Coronavirus: This is how infections are discovered
Europe is experiencing its first major Covid-19 outbreak in Italy. In order to get a better overview of infections in Germany, doctors should also test for the new virus if they are suspected
Precautions in Italy, Casalpusterlengo: The poster in front of the bakery says in Italian "Warning, only four people in the shop at the same time"
© dpa Picture Alliance / Paolo Santalucia
The novel corona virus is spreading in Europe. Over 300 cases are known from Italy. Italy is the European country with the most recorded infections, and new infections have also been discovered in Austria, Croatia, Spain and Switzerland. Two more infections have been known in Germany since Tuesday.
Undiscovered cases in Germany?
In fact, SARS-CoV-2 could be more widespread than previously thought, said the director of the European Center for Disease Prevention and Control (ECDC), Andrea Ammon, of the dpa: "Our assessment is that we are likely to have similar situations in others Countries in Europe will see. " The high number of infections in Italy is also related to the fact that more was checked there. "The likelihood of uncovering cases depends on how much you test." After the first suspected cases, the residents in the affected zones were tested for the virus "a tappeto", almost across the board - including people who did not show any symptoms of the lung disease Covid-19.
Corona, COVID, SARS & Co: Many names, one virus
There is talk of the coronavirus or "novel coronavirus" in the media. Since there is more than one coronavirus, it was first called novel coronavirus 2019, or 2019-nCoV for short. Then the virus got the official name "severe acute respiratory syndrome coronavirus 2" (SARS-CoV-2). The name Covid-19 given by the WHO describes the lung disease that the virus causes.
In Germany, the Robert Koch Institute has reacted to the rapid changes of the last few days. On the one hand, it appeals to doctors to pay more attention to possible infections with the novel virus in patients. Symptoms include a dry cough, fever, and shortness of breath, but these can also occur in other acute respiratory diseases. Patients should therefore also be asked about travel, Covid 19 risk areas in China or Italy. In addition, the RKI advises that the doctors should, if necessary, arrange for tests for the virus.

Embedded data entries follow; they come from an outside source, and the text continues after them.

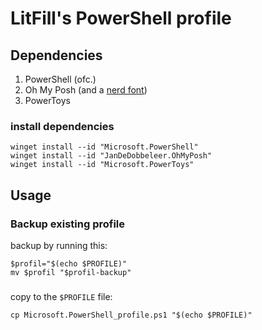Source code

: # LitFill's PowerShell profile

## Dependencies

 1. PowerShell (ofc.)
 1. Oh My Posh (and a [nerd font](https://github.com/ryanoasis/nerd-fonts))
 1. PowerToys

### install dependencies

    winget install --id "Microsoft.PowerShell"
    winget install --id "JanDeDobbeleer.OhMyPosh"
    winget install --id "Microsoft.PowerToys"

## Usage

### Backup existing profile

backup by running this:

    $profil="$(echo $PROFILE)"
    mv $profil "$profil-backup"

### 

copy to the `$PROFILE` file:

    cp Microsoft.PowerShell_profile.ps1 "$(echo $PROFILE)"

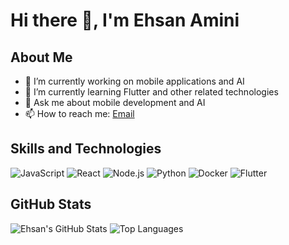 # Hi there 👋, I'm Ehsan Amini

## About Me
- 🔭 I’m currently working on mobile applications and AI
- 🌱 I’m currently learning Flutter and other related technologies
- 💬 Ask me about mobile development and AI
- 📫 How to reach me: [Email](u201118076@samsun.edu.tr)

## Skills and Technologies
![JavaScript](https://img.shields.io/badge/JavaScript-ES6%2B-yellow)
![React](https://img.shields.io/badge/React-Native-blue)
![Node.js](https://img.shields.io/badge/Node.js-Express-green)
![Python](https://img.shields.io/badge/Python-3.8%2B-blue)
![Docker](https://img.shields.io/badge/Docker-Container-blue)
![Flutter](https://img.shields.io/badge/Flutter-Mobile-blue)

## GitHub Stats
![Ehsan's GitHub Stats](https://github-readme-stats.vercel.app/api?username=Ehsanamini770&show_icons=true&theme=radical)
![Top Languages](https://github-readme-stats.vercel.app/api/top-langs/?username=Ehsanamini770&layout=compact&theme=radical)
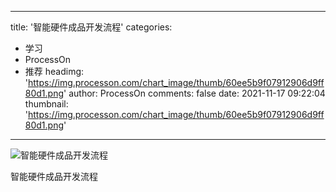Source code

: 
---
title: '智能硬件成品开发流程'
categories: 
 - 学习
 - ProcessOn
 - 推荐
headimg: 'https://img.processon.com/chart_image/thumb/60ee5b9f07912906d9ff80d1.png'
author: ProcessOn
comments: false
date: 2021-11-17 09:22:04
thumbnail: 'https://img.processon.com/chart_image/thumb/60ee5b9f07912906d9ff80d1.png'
---

<div>   
<img class="thumb" alt="智能硬件成品开发流程" src="https://img.processon.com/chart_image/thumb/60ee5b9f07912906d9ff80d1.png" referrerpolicy="no-referrer">
<p>智能硬件成品开发流程</p>  
</div>
            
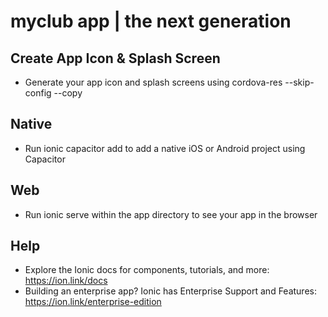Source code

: # myclub app | the next generation

## Create App Icon & Splash Screen
- Generate your app icon and splash screens using cordova-res --skip-config --copy

## Native
- Run ionic capacitor add to add a native iOS or Android project using Capacitor

## Web
- Run ionic serve within the app directory to see your app in the browser

## Help
- Explore the Ionic docs for components, tutorials, and more: https://ion.link/docs
- Building an enterprise app? Ionic has Enterprise Support and Features: https://ion.link/enterprise-edition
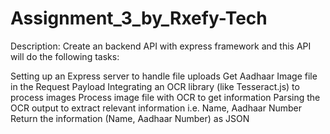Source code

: # Assignment_3_by_Rxefy-Tech

Description: Create an backend API with express framework and this API will do the following tasks:


Setting up an Express server to handle file uploads
Get Aadhaar Image file in the Request Payload
Integrating an OCR library (like Tesseract.js) to process images
Process image file with OCR to get information 
Parsing the OCR output to extract relevant information  i.e. Name, Aadhaar Number
Return the information (Name, Aadhaar Number) as JSON
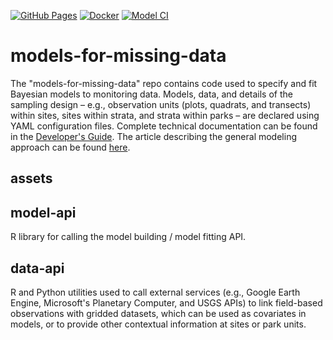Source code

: [![GitHub Pages](https://github.com/lzachmann/models-for-missing-data/actions/workflows/gh-pages.yml/badge.svg?branch=main)](https://github.com/lzachmann/models-for-missing-data/actions/workflows/gh-pages.yml)
[![Docker](https://github.com/lzachmann/models-for-missing-data/actions/workflows/docker.yml/badge.svg?branch=main)](https://github.com/lzachmann/models-for-missing-data/actions/workflows/docker.yml)
[![Model CI](https://github.com/lzachmann/models-for-missing-data/actions/workflows/main.yml/badge.svg?branch=main)](https://github.com/lzachmann/models-for-missing-data/actions/workflows/main.yml)

# models-for-missing-data

The "models-for-missing-data" repo contains code used to specify and fit Bayesian models to monitoring data. Models, data, and details of the sampling design &ndash; e.g., observation units (plots, quadrats, and transects) within sites, sites within strata, and strata within parks &ndash; are declared using YAML configuration files. Complete technical documentation can be found in the [Developer's Guide](https://lzachmann.github.io/models-for-missing-data/docs/guide/). The article describing the general modeling approach can be found [here](https://link.springer.com/article/10.1007/s13253-021-00473-z).

## assets

## model-api

R library for calling the model building / model fitting API.

## data-api

R and Python utilities used to call external services (e.g., Google Earth Engine, Microsoft's Planetary Computer, and USGS APIs) to link field-based observations with gridded datasets, which can be used as covariates in models, or to provide other contextual information at sites or park units.
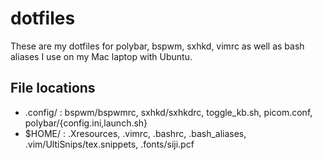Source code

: # dotfiles
These are my dotfiles for polybar, bspwm, sxhkd, vimrc as well as bash aliases I use on my Mac laptop with Ubuntu.

## File locations
  - .config/ : bspwm/bspwmrc, sxhkd/sxhkdrc, toggle_kb.sh, picom.conf, polybar/{config.ini,launch.sh}
  - $HOME/ : .Xresources, .vimrc, .bashrc, .bash_aliases, .vim/UltiSnips/tex.snippets, .fonts/siji.pcf
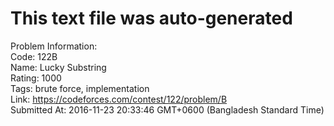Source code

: # This text file was auto-generated  
  
Problem Information:  
Code: 122B  
Name: Lucky Substring  
Rating: 1000  
Tags: brute force, implementation  
Link: https://codeforces.com/contest/122/problem/B  
Submitted At: 2016-11-23 20:33:46 GMT+0600 (Bangladesh Standard Time)  
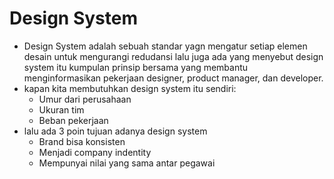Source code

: # Design System

- Design System adalah sebuah standar yagn mengatur setiap elemen desain untuk mengurangi redudansi lalu juga ada yang menyebut design system itu kumpulan prinsip bersama yang membantu menginformasikan pekerjaan designer, product manager, dan developer.
- kapan kita membutuhkan design system itu sendiri:
  - Umur dari perusahaan
  - Ukuran tim
  - Beban pekerjaan
- lalu ada 3 poin tujuan adanya design system
  - Brand bisa konsisten
  - Menjadi company indentity
  - Mempunyai nilai yang sama antar pegawai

The institute announced on Monday, February 24th.
At the European level, the ECDC is now recommending that hospitals test patients with mild or severe respiratory infections for the novel virus if they have either traveled to a risk area in the 14 days before the disease or have been in close contact with a patient with confirmed or suspected Covid-19 disease had.
Further monitoring with spot checks
In Germany, there is further monitoring with random samples. The Influenza Working Group at the RKI has so far mainly used the so-called sentinel system to monitor influenza viruses. For this purpose, nationwide patients with acute respiratory diseases are tested for influenza and cold viruses. Around 100 medical practices regularly send in throat swabs from patients with flu symptoms.
As the RKI also announced on Tuesday, the samples should now also take into account the new type of coronavirus SARS-CoV-2. "The integration of SARS-CoV-2 serves a better assessment of the epidemiological situation," says the spokeswoman for the RKI, Susanne Glasmacher. The results of the analyzes are usually published on the institute's website one week later. The publication of any newly discovered infections with SARS-CoV-2 there is also planned.
This is how virus monitoring works: The Sentinel system
Infections with the flu virus have been recorded in Germany since 2006 by the Influenza Working Group with a so-called sentinel system. 800 family doctor practices volunteer there, together with the Robert Koch Institute in Berlin (RKI). The practices report cases of so-called acute respiratory diseases to the RKI on a weekly basis. Around 100 medical practices also regularly send in throat swabs from patients with flu symptoms.
The samples are checked for various viruses that can cause flu or other acute respiratory diseases such as colds. These include the influenza viruses, syncytial viruses, parainfluenza viruses and human metapneumoviruses currently in circulation. The reference center is currently analyzing around 180 samples per week, and the results are usually published one week later on the working group's website - always between the 40th and 20th calendar week.
With the help of these surveys and other data sources, conclusions can be drawn about the entire flu activity in Germany. In addition, conclusions can be drawn about the circulating influenza viruses from the laboratory results. The data thus serve, among other things, as a basis for developing the flu vaccines for the coming flu season.